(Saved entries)
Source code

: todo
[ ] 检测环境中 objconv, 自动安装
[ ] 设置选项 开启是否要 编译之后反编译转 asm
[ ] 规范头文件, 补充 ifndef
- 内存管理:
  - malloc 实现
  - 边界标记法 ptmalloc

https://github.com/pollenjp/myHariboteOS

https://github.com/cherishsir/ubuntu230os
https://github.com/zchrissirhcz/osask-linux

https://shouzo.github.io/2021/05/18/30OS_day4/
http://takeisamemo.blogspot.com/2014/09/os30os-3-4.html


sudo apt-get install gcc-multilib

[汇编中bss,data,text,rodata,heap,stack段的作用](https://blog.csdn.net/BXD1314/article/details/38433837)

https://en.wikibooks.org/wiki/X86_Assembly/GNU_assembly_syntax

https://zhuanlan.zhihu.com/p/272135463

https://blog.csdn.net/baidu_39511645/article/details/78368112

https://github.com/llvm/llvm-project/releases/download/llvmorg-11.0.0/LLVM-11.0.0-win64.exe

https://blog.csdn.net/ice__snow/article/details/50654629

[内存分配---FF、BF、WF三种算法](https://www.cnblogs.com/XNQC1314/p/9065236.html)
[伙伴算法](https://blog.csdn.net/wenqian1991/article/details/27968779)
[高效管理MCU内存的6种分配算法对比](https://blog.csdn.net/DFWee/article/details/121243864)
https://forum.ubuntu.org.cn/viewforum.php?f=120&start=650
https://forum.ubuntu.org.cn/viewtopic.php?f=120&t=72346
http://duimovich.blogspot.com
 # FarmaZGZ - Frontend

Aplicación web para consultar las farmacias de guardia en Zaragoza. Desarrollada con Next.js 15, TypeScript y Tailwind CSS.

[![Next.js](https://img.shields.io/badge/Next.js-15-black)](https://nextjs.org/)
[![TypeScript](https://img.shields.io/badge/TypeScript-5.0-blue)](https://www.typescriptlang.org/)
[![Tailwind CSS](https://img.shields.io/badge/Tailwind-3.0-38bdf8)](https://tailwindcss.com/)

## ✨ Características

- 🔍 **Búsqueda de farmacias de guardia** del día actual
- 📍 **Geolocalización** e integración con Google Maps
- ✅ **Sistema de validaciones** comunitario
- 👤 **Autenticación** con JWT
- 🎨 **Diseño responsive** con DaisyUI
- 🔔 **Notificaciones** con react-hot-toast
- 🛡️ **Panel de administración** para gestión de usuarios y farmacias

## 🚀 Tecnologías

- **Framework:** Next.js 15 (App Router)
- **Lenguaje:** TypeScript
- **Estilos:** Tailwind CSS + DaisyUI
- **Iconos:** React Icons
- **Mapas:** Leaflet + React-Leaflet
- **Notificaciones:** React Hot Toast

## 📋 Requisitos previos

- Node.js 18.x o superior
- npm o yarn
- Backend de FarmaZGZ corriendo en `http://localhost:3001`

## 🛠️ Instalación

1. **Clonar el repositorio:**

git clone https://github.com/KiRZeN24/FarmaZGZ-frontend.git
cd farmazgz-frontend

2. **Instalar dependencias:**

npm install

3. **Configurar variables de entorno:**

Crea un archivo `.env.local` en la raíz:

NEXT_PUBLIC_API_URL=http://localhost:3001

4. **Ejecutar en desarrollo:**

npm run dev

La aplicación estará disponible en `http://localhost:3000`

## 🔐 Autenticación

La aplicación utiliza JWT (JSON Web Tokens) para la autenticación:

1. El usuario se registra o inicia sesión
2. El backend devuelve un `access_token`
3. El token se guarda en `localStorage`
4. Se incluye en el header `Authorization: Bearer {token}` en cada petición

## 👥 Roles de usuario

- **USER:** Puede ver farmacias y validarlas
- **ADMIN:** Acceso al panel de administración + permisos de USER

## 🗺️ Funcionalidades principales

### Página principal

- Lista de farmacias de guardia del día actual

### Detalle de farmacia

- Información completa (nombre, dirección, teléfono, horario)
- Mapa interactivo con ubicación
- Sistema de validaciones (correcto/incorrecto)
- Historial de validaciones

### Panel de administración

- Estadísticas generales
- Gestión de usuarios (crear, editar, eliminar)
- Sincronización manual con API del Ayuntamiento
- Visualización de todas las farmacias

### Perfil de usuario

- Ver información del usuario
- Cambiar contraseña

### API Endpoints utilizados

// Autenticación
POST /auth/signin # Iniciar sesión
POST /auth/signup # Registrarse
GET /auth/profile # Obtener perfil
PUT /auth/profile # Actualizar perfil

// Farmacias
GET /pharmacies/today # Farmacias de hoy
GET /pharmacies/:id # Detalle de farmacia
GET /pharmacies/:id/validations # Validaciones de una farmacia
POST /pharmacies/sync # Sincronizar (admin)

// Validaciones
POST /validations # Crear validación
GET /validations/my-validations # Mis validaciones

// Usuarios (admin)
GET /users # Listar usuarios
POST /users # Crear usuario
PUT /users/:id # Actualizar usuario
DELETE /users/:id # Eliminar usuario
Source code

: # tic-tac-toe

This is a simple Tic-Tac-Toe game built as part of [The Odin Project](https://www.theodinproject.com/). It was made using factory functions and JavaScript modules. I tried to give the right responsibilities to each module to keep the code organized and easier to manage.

PROBLEM =>
The reply should contain all of the entries exactly as shown above.

EXPECTED ANSWER =>
Source code

: todo
[ ] 检测环境中 objconv, 自动安装
[ ] 设置选项 开启是否要 编译之后反编译转 asm
[ ] 规范头文件, 补充 ifndef
- 内存管理:
  - malloc 实现
  - 边界标记法 ptmalloc

https://github.com/pollenjp/myHariboteOS

https://github.com/cherishsir/ubuntu230os
https://github.com/zchrissirhcz/osask-linux

https://shouzo.github.io/2021/05/18/30OS_day4/
http://takeisamemo.blogspot.com/2014/09/os30os-3-4.html


sudo apt-get install gcc-multilib

[汇编中bss,data,text,rodata,heap,stack段的作用](https://blog.csdn.net/BXD1314/article/details/38433837)

https://en.wikibooks.org/wiki/X86_Assembly/GNU_assembly_syntax

https://zhuanlan.zhihu.com/p/272135463

https://blog.csdn.net/baidu_39511645/article/details/78368112

https://github.com/llvm/llvm-project/releases/download/llvmorg-11.0.0/LLVM-11.0.0-win64.exe

https://blog.csdn.net/ice__snow/article/details/50654629

[内存分配---FF、BF、WF三种算法](https://www.cnblogs.com/XNQC1314/p/9065236.html)
[伙伴算法](https://blog.csdn.net/wenqian1991/article/details/27968779)
[高效管理MCU内存的6种分配算法对比](https://blog.csdn.net/DFWee/article/details/121243864)
https://forum.ubuntu.org.cn/viewforum.php?f=120&start=650
https://forum.ubuntu.org.cn/viewtopic.php?f=120&t=72346
http://duimovich.blogspot.com
 # FarmaZGZ - Frontend

Aplicación web para consultar las farmacias de guardia en Zaragoza. Desarrollada con Next.js 15, TypeScript y Tailwind CSS.

[![Next.js](https://img.shields.io/badge/Next.js-15-black)](https://nextjs.org/)
[![TypeScript](https://img.shields.io/badge/TypeScript-5.0-blue)](https://www.typescriptlang.org/)
[![Tailwind CSS](https://img.shields.io/badge/Tailwind-3.0-38bdf8)](https://tailwindcss.com/)

## ✨ Características

- 🔍 **Búsqueda de farmacias de guardia** del día actual
- 📍 **Geolocalización** e integración con Google Maps
- ✅ **Sistema de validaciones** comunitario
- 👤 **Autenticación** con JWT
- 🎨 **Diseño responsive** con DaisyUI
- 🔔 **Notificaciones** con react-hot-toast
- 🛡️ **Panel de administración** para gestión de usuarios y farmacias

## 🚀 Tecnologías

- **Framework:** Next.js 15 (App Router)
- **Lenguaje:** TypeScript
- **Estilos:** Tailwind CSS + DaisyUI
- **Iconos:** React Icons
- **Mapas:** Leaflet + React-Leaflet
- **Notificaciones:** React Hot Toast

## 📋 Requisitos previos

- Node.js 18.x o superior
- npm o yarn
- Backend de FarmaZGZ corriendo en `http://localhost:3001`

## 🛠️ Instalación

1. **Clonar el repositorio:**

git clone https://github.com/KiRZeN24/FarmaZGZ-frontend.git
cd farmazgz-frontend

2. **Instalar dependencias:**

npm install

3. **Configurar variables de entorno:**

Crea un archivo `.env.local` en la raíz:

NEXT_PUBLIC_API_URL=http://localhost:3001

4. **Ejecutar en desarrollo:**

npm run dev

La aplicación estará disponible en `http://localhost:3000`

## 🔐 Autenticación

La aplicación utiliza JWT (JSON Web Tokens) para la autenticación:

1. El usuario se registra o inicia sesión
2. El backend devuelve un `access_token`
3. El token se guarda en `localStorage`
4. Se incluye en el header `Authorization: Bearer {token}` en cada petición

## 👥 Roles de usuario

- **USER:** Puede ver farmacias y validarlas
- **ADMIN:** Acceso al panel de administración + permisos de USER

## 🗺️ Funcionalidades principales

### Página principal

- Lista de farmacias de guardia del día actual

### Detalle de farmacia

- Información completa (nombre, dirección, teléfono, horario)
- Mapa interactivo con ubicación
- Sistema de validaciones (correcto/incorrecto)
- Historial de validaciones

### Panel de administración

- Estadísticas generales
- Gestión de usuarios (crear, editar, eliminar)
- Sincronización manual con API del Ayuntamiento
- Visualización de todas las farmacias

### Perfil de usuario

- Ver información del usuario
- Cambiar contraseña

### API Endpoints utilizados

// Autenticación
POST /auth/signin # Iniciar sesión
POST /auth/signup # Registrarse
GET /auth/profile # Obtener perfil
PUT /auth/profile # Actualizar perfil

// Farmacias
GET /pharmacies/today # Farmacias de hoy
GET /pharmacies/:id # Detalle de farmacia
GET /pharmacies/:id/validations # Validaciones de una farmacia
POST /pharmacies/sync # Sincronizar (admin)

// Validaciones
POST /validations # Crear validación
GET /validations/my-validations # Mis validaciones

// Usuarios (admin)
GET /users # Listar usuarios
POST /users # Crear usuario
PUT /users/:id # Actualizar usuario
DELETE /users/:id # Eliminar usuario
Source code

: # tic-tac-toe

This is a simple Tic-Tac-Toe game built as part of [The Odin Project](https://www.theodinproject.com/). It was made using factory functions and JavaScript modules. I tried to give the right responsibilities to each module to keep the code organized and easier to manage.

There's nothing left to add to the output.